Bengali Genocide Remembrance Day


Bengali Genocide Remembrance Day or Bangladesh Genocide Memorial Day is a national day observed on 25 March in Bangladesh to commemorate the victims of the Bengali genocide of 1971, approved unanimously in 2017.

History

The date 25 March commemorates Operation Searchlight, a planned military pacification carried out by the Pakistan Army, started on 25 March to curb the Bengali independence movement by taking control of the major cities on 26 March, and then eliminating all opposition, political or military, within one month.
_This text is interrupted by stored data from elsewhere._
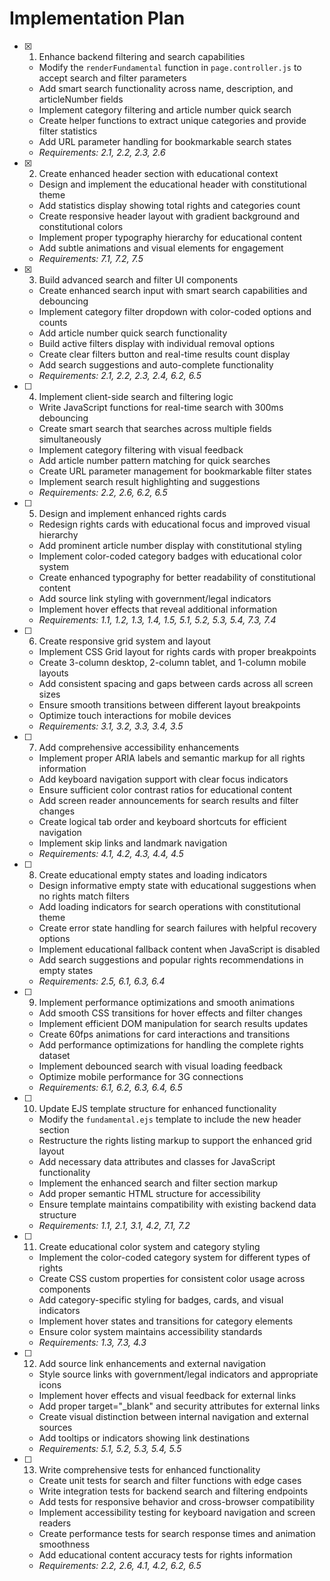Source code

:# Implementation Plan

- [x]   1. Enhance backend filtering and search capabilities

    - Modify the `renderFundamental` function in `page.controller.js` to accept search and filter parameters
    - Add smart search functionality across name, description, and articleNumber fields
    - Implement category filtering and article number quick search
    - Create helper functions to extract unique categories and provide filter statistics
    - Add URL parameter handling for bookmarkable search states
    - _Requirements: 2.1, 2.2, 2.3, 2.6_

- [x]   2. Create enhanced header section with educational context

    - Design and implement the educational header with constitutional theme
    - Add statistics display showing total rights and categories count
    - Create responsive header layout with gradient background and constitutional colors
    - Implement proper typography hierarchy for educational content
    - Add subtle animations and visual elements for engagement
    - _Requirements: 7.1, 7.2, 7.5_

- [x]   3. Build advanced search and filter UI components


    - Create enhanced search input with smart search capabilities and debouncing
    - Implement category filter dropdown with color-coded options and counts
    - Add article number quick search functionality
    - Build active filters display with individual removal options
    - Create clear filters button and real-time results count display
    - Add search suggestions and auto-complete functionality
    - _Requirements: 2.1, 2.2, 2.3, 2.4, 6.2, 6.5_

- [ ]   4. Implement client-side search and filtering logic

    - Write JavaScript functions for real-time search with 300ms debouncing
    - Create smart search that searches across multiple fields simultaneously
    - Implement category filtering with visual feedback
    - Add article number pattern matching for quick searches
    - Create URL parameter management for bookmarkable filter states
    - Implement search result highlighting and suggestions
    - _Requirements: 2.2, 2.6, 6.2, 6.5_

- [ ]   5. Design and implement enhanced rights cards

    - Redesign rights cards with educational focus and improved visual hierarchy
    - Add prominent article number display with constitutional styling
    - Implement color-coded category badges with educational color system
    - Create enhanced typography for better readability of constitutional content
    - Add source link styling with government/legal indicators
    - Implement hover effects that reveal additional information
    - _Requirements: 1.1, 1.2, 1.3, 1.4, 1.5, 5.1, 5.2, 5.3, 5.4, 7.3, 7.4_

- [ ]   6. Create responsive grid system and layout

    - Implement CSS Grid layout for rights cards with proper breakpoints
    - Create 3-column desktop, 2-column tablet, and 1-column mobile layouts
    - Add consistent spacing and gaps between cards across all screen sizes
    - Ensure smooth transitions between different layout breakpoints
    - Optimize touch interactions for mobile devices
    - _Requirements: 3.1, 3.2, 3.3, 3.4, 3.5_

- [ ]   7. Add comprehensive accessibility enhancements

    - Implement proper ARIA labels and semantic markup for all rights information
    - Add keyboard navigation support with clear focus indicators
    - Ensure sufficient color contrast ratios for educational content
    - Add screen reader announcements for search results and filter changes
    - Create logical tab order and keyboard shortcuts for efficient navigation
    - Implement skip links and landmark navigation
    - _Requirements: 4.1, 4.2, 4.3, 4.4, 4.5_

- [ ]   8. Create educational empty states and loading indicators

    - Design informative empty state with educational suggestions when no rights match filters
    - Add loading indicators for search operations with constitutional theme
    - Create error state handling for search failures with helpful recovery options
    - Implement educational fallback content when JavaScript is disabled
    - Add search suggestions and popular rights recommendations in empty states
    - _Requirements: 2.5, 6.1, 6.3, 6.4_

- [ ]   9. Implement performance optimizations and smooth animations

    - Add smooth CSS transitions for hover effects and filter changes
    - Implement efficient DOM manipulation for search results updates
    - Create 60fps animations for card interactions and transitions
    - Add performance optimizations for handling the complete rights dataset
    - Implement debounced search with visual loading feedback
    - Optimize mobile performance for 3G connections
    - _Requirements: 6.1, 6.2, 6.3, 6.4, 6.5_

- [ ]   10. Update EJS template structure for enhanced functionality

    - Modify the `fundamental.ejs` template to include the new header section
    - Restructure the rights listing markup to support the enhanced grid layout
    - Add necessary data attributes and classes for JavaScript functionality
    - Implement the enhanced search and filter section markup
    - Add proper semantic HTML structure for accessibility
    - Ensure template maintains compatibility with existing backend data structure
    - _Requirements: 1.1, 2.1, 3.1, 4.2, 7.1, 7.2_

- [ ]   11. Create educational color system and category styling

    - Implement the color-coded category system for different types of rights
    - Create CSS custom properties for consistent color usage across components
    - Add category-specific styling for badges, cards, and visual indicators
    - Implement hover states and transitions for category elements
    - Ensure color system maintains accessibility standards
    - _Requirements: 1.3, 7.3, 4.3_

- [ ]   12. Add source link enhancements and external navigation

    - Style source links with government/legal indicators and appropriate icons
    - Implement hover effects and visual feedback for external links
    - Add proper target="\_blank" and security attributes for external links
    - Create visual distinction between internal navigation and external sources
    - Add tooltips or indicators showing link destinations
    - _Requirements: 5.1, 5.2, 5.3, 5.4, 5.5_

- [ ]   13. Write comprehensive tests for enhanced functionality
    - Create unit tests for search and filter functions with edge cases
    - Write integration tests for backend search and filtering endpoints
    - Add tests for responsive behavior and cross-browser compatibility
    - Implement accessibility testing for keyboard navigation and screen readers
    - Create performance tests for search response times and animation smoothness
    - Add educational content accuracy tests for rights information
    - _Requirements: 2.2, 2.6, 4.1, 4.2, 6.2, 6.5_
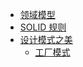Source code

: * [领域模型](/doc/ddd.md "软件开发规约")
* [SOLID  规则](/doc/solid.md "soild设计规则")
* [设计模式之美](/doc/desgin/README.md "设计模式之美")
    * [工厂模式](/doc/desgin/factory.md "设计模式之美")
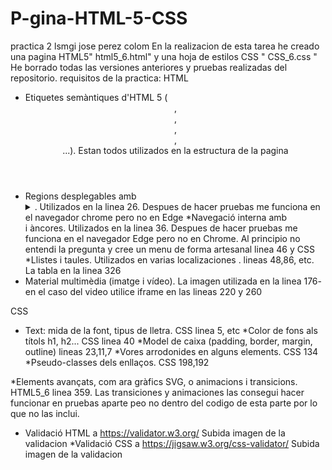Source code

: # P-gina-HTML-5-CSS
practica 2 lsmgi jose perez colom
En la realizacion de esta tarea he creado una pagina HTML5" html5_6.html"  y una hoja de estilos CSS " CSS_6.css "
He borrado todas las versiones anteriores y pruebas realizadas del repositorio.
 requisitos de la practica:
 HTML
* Etiquetes semàntiques d'HTML 5 ( <header>,<footer>, <article>, <section>, <aside>...). Estan todos utilizados en la estructura de la pagina
* Regions desplegables amb <details> i <summary>. Utilizados en la linea 26. Despues de hacer pruebas me funciona en el navegador chrome pero no en Edge
*Navegació interna amb <nav> i àncores. Utilizados en la linea 36. Despues de hacer pruebas me funciona en el navegador Edge pero no en Chrome. Al principio no entendi la pregunta y cree un menu de forma artesanal linea 46 y CSS
*Llistes i taules.  Utilizados en varias localizaciones . lineas 48,86, etc. La tabla en la linea 326
* Material multimèdia (imatge i vídeo). La imagen utilizada en la linea 176- en el caso del video utilice  iframe en las lineas 220 y 260


CSS
* Text: mida de la font, tipus de lletra. CSS linea 5, etc
*Color de fons als títols h1, h2... CSS linea 40
*Model de caixa (padding, border, margin, outline) lineas 23,11,7
*Vores arrodonides en alguns elements. CSS 134
*Pseudo-classes dels enllaços. CSS 198,192


*Elements avançats, com ara gràfics SVG, <canvas> o animacions i transicions. HTML5_6 linea 359. Las transiciones y animaciones las consegui hacer funcionar en pruebas aparte peo no dentro del codigo de esta parte por lo que no las inclui.
 
 
* Validació HTML a https://validator.w3.org/     Subida imagen de la validacion
 *Validació CSS a https://jigsaw.w3.org/css-validator/ Subida imagen de la validacion
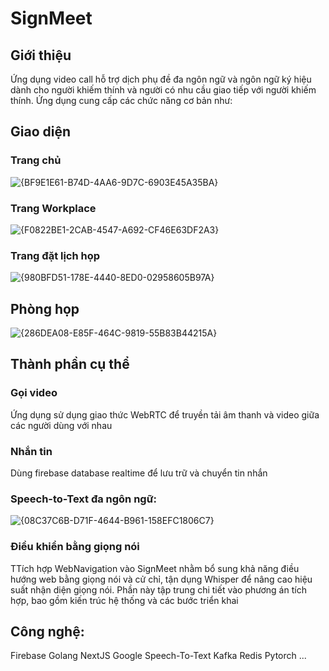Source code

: # SignMeet

## Giới thiệu
Ứng dụng video call hỗ trợ dịch phụ đề đa ngôn ngữ và ngôn ngữ ký hiệu dành cho người khiếm thính và người có nhu cầu giao tiếp với người khiếm thính. Ứng dụng cung cấp các chức năng cơ bản như:
  
## Giao diện
### Trang chủ
![{BF9E1E61-B74D-4AA6-9D7C-6903E45A35BA}](https://github.com/user-attachments/assets/8c1255cb-3e48-4f02-9076-266fb28c773c)

### Trang Workplace
![{F0822BE1-2CAB-4547-A692-CF46E63DF2A3}](https://github.com/user-attachments/assets/1a57e63e-8fc1-453a-bca3-1573630a7e13)

### Trang đặt lịch họp
![{980BFD51-178E-4440-8ED0-02958605B97A}](https://github.com/user-attachments/assets/84e04633-0e5b-4d37-ac6a-d4ef760c3c21)

## Phòng họp
![{286DEA08-E85F-464C-9819-55B83B44215A}](https://github.com/user-attachments/assets/bb1f5275-5050-4293-b87e-36e62408b9e1)

## Thành phần cụ thể
### Gọi video
Ứng dụng sử dụng giao thức WebRTC để truyền tải âm thanh và video giữa các người dùng với nhau
### Nhắn tin
Dùng firebase database realtime để lưu trữ và chuyển tin nhắn
### Speech-to-Text đa ngôn ngữ:
![{08C37C6B-D71F-4644-B961-158EFC1806C7}](https://github.com/user-attachments/assets/b6158b1c-de3a-4114-a624-88d3e11fec9c)
### Điều khiển bằng giọng nói
TTích hợp WebNavigation vào SignMeet nhằm bổ sung khả năng điều hướng web bằng giọng nói và cử chỉ, tận dụng Whisper để nâng cao hiệu suất nhận diện giọng nói. Phần này tập trung chi tiết vào phương án tích hợp, bao gồm kiến trúc hệ thống và các bước triển khai

## Công nghệ:
Firebase
Golang
NextJS
Google Speech-To-Text
Kafka
Redis
Pytorch
...

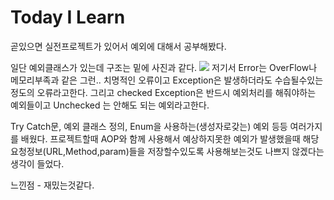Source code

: # Today I Learn

곧있으면 실전프로젝트가 있어서 예외에 대해서 공부해봤다.

일단 예외클래스가 있는데 구조는 밑에 사진과 같다.
<img src="C:\Users\LSJ28\OneDrive\바탕 화면\21476F3E577E91080E.jpg"/>
저기서 Error는 OverFlow나 메모리부족과 같은 그런.. 치명적인 오류이고 Exception은 발생하더라도 수습될수있는 정도의 오류라고한다.
그리고 checked Exception은 반드시 예외처리를 해줘야하는 예외들이고 Unchecked 는 안해도 되는 예외라고한다.

Try Catch문, 예외 클래스 정의, Enum을 사용하는(생성자로갖는) 예외 등등 여러가지를 배웠다.
프로젝트할때 AOP와 함께 사용해서 예상하지못한 예외가 발생했을때 해당 요청정보(URL,Method,param)들을 저장할수있도록 사용해보는것도 나쁘지 않겠다는생각이 들었다.

느낀점 - 재밌는것같다.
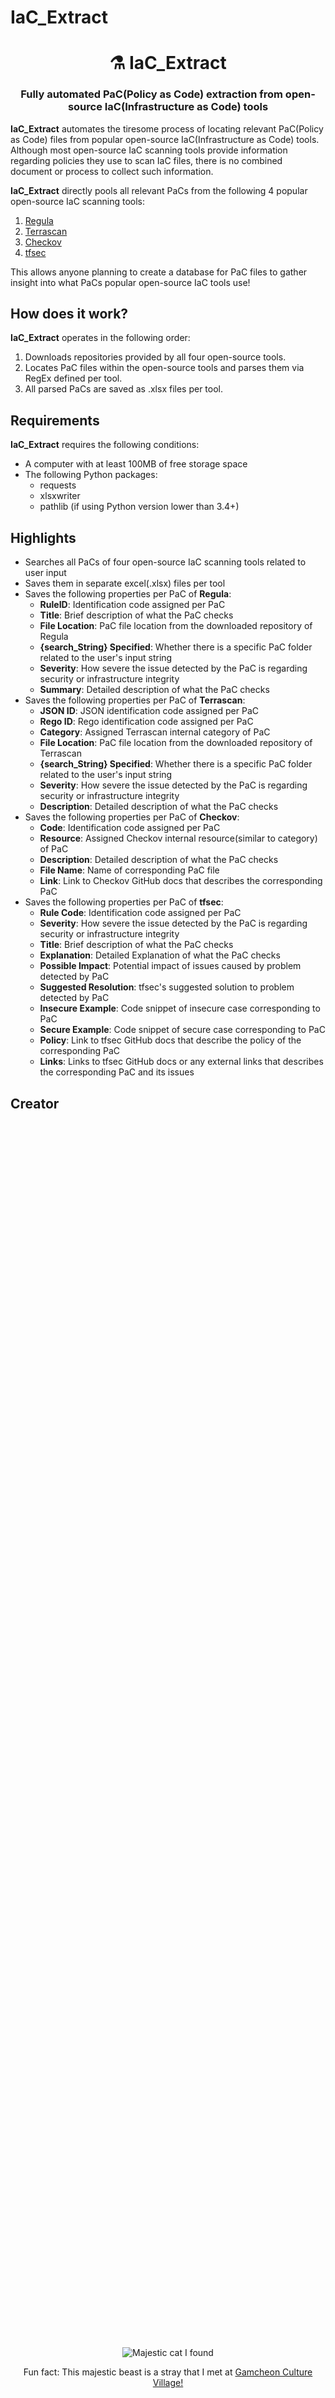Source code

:# IaC_Extract

<h1 align="center" style="border-bottom: none;">⚗️ IaC_Extract</h1>
<h3 align="center">Fully automated PaC(Policy as Code) extraction from open-source IaC(Infrastructure as Code) tools</h3>

**IaC_Extract** automates the tiresome process of locating relevant PaC(Policy as Code) files from popular open-source IaC(Infrastructure as Code) tools. Although most open-source IaC scanning tools provide information regarding policies they use to scan IaC files, there is no combined document or process to collect such information.

**IaC_Extract** directly pools all relevant PaCs from the following 4 popular open-source IaC scanning tools:
1. [Regula](https://github.com/fugue/regula)
2. [Terrascan](https://github.com/tenable/terrascan)
3. [Checkov](https://github.com/bridgecrewio/checkov)
4. [tfsec](https://github.com/aquasecurity/tfsec)

This allows anyone planning to create a database for PaC files to gather insight into what PaCs popular open-source IaC tools use!

## How does it work?

**IaC_Extract** operates in the following order:
1. Downloads repositories provided by all four open-source tools. 
2. Locates PaC files within the open-source tools and parses them via RegEx defined per tool.
3. All parsed PaCs are saved as .xlsx files per tool.

## Requirements

**IaC_Extract** requires the following conditions:

- A computer with at least 100MB of free storage space
- The following Python packages:
    - requests
    - xlsxwriter
    - pathlib (if using Python version lower than 3.4+)

## Highlights

- Searches all PaCs of four open-source IaC scanning tools related to user input
- Saves them in separate excel(.xlsx) files per tool
- Saves the following properties per PaC of **Regula**:
    - **RuleID**: Identification code assigned per PaC
    - **Title**: Brief description of what the PaC checks
    - **File Location**: PaC file location from the downloaded repository of Regula
    - **{search_String} Specified**: Whether there is a specific PaC folder related to the user's input string
    - **Severity**: How severe the issue detected by the PaC is regarding security or infrastructure integrity
    - **Summary**: Detailed description of what the PaC checks
- Saves the following properties per PaC of **Terrascan**:
    - **JSON ID**: JSON identification code assigned per PaC
    - **Rego ID**: Rego identification code assigned per PaC
    - **Category**: Assigned Terrascan internal category of PaC
    - **File Location**: PaC file location from the downloaded repository of Terrascan
    - **{search_String} Specified**: Whether there is a specific PaC folder related to the user's input string
    - **Severity**: How severe the issue detected by the PaC is regarding security or infrastructure integrity
    - **Description**: Detailed description of what the PaC checks
- Saves the following properties per PaC of **Checkov**:
    - **Code**: Identification code assigned per PaC
    - **Resource**: Assigned Checkov internal resource(similar to category) of PaC
    - **Description**: Detailed description of what the PaC checks
    - **File Name**: Name of corresponding PaC file
    - **Link**: Link to Checkov GitHub docs that describes the corresponding PaC
- Saves the following properties per PaC of **tfsec**:
    - **Rule Code**: Identification code assigned per PaC
    - **Severity**: How severe the issue detected by the PaC is regarding security or infrastructure integrity
    - **Title**: Brief description of what the PaC checks
    - **Explanation**: Detailed Explanation of what the PaC checks
    - **Possible Impact**: Potential impact of issues caused by problem detected by PaC
    - **Suggested Resolution**: tfsec's suggested solution to problem detected by PaC
    - **Insecure Example**: Code snippet of insecure case corresponding to PaC
    - **Secure Example**: Code snippet of secure case corresponding to PaC
    - **Policy**: Link to tfsec GitHub docs that describe the policy of the corresponding PaC
    - **Links**: Links to tfsec GitHub docs or any external links that describes the corresponding PaC and its issues

## Creator

<div align="center" style="display: flex; flex-direction: column; justify-content: center; align-items: center; text-align: center; height: 100vh; width: 100%;">
    <img src="https://github.com/hyuns9808.png?size=300" alt="Majestic cat I found" title="Majestic Cat" style="max-width: 100%; height: auto;">
    <p>Fun fact: This majestic beast is a stray that I met at <a href="https://maps.app.goo.gl/78d8uQ19jJc6BPx88">Gamcheon Culture Village!</a></p>
</div>

<h3 align="center">
    <a href="https://github.com/hyuns9808">Calvin(Hyunsoo) Yang</a>
</h3>
<h3 align="center">
    Check out my <a href="https://hyuns9808.github.io/">personal website!</a>
</h3>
Before the beginning of the operation, all foreign journalists were systematically deported from East Pakistan.
On 11 March 2017, the Parliament of Bangladesh unanimously passed Resolution designating 25 March as a Genocide Remembrance Day. The day honours and remembers those who suffered and died as a consequence of killings by the Pakistani Army in 25 March 1971, which started with Operation Searchlight and ended with the 1971 Bangladesh Genocide and the Independence of Bangladesh. During this period the persecution of Bangla population by Pakistan army led by General A.K. Niazi was notable. It is believed this was on account of the contempt the dominant Punjabi Pakistanis had for of Bengalis, there was mounting evidence that among the Bengalis, the Hindu minority was doubly marked out for persecution. In a post war enquiry several senior Pakistani officers admitted to systematic targeting of the community on the orders from a brigadier which General Niazi had denied.
"Bangladesh will reach out to UN seeking recognition of 1971 genocide while the government declared March 25 as genocide day", according to Liberation War Affairs Minister AKM Mozammel Huq.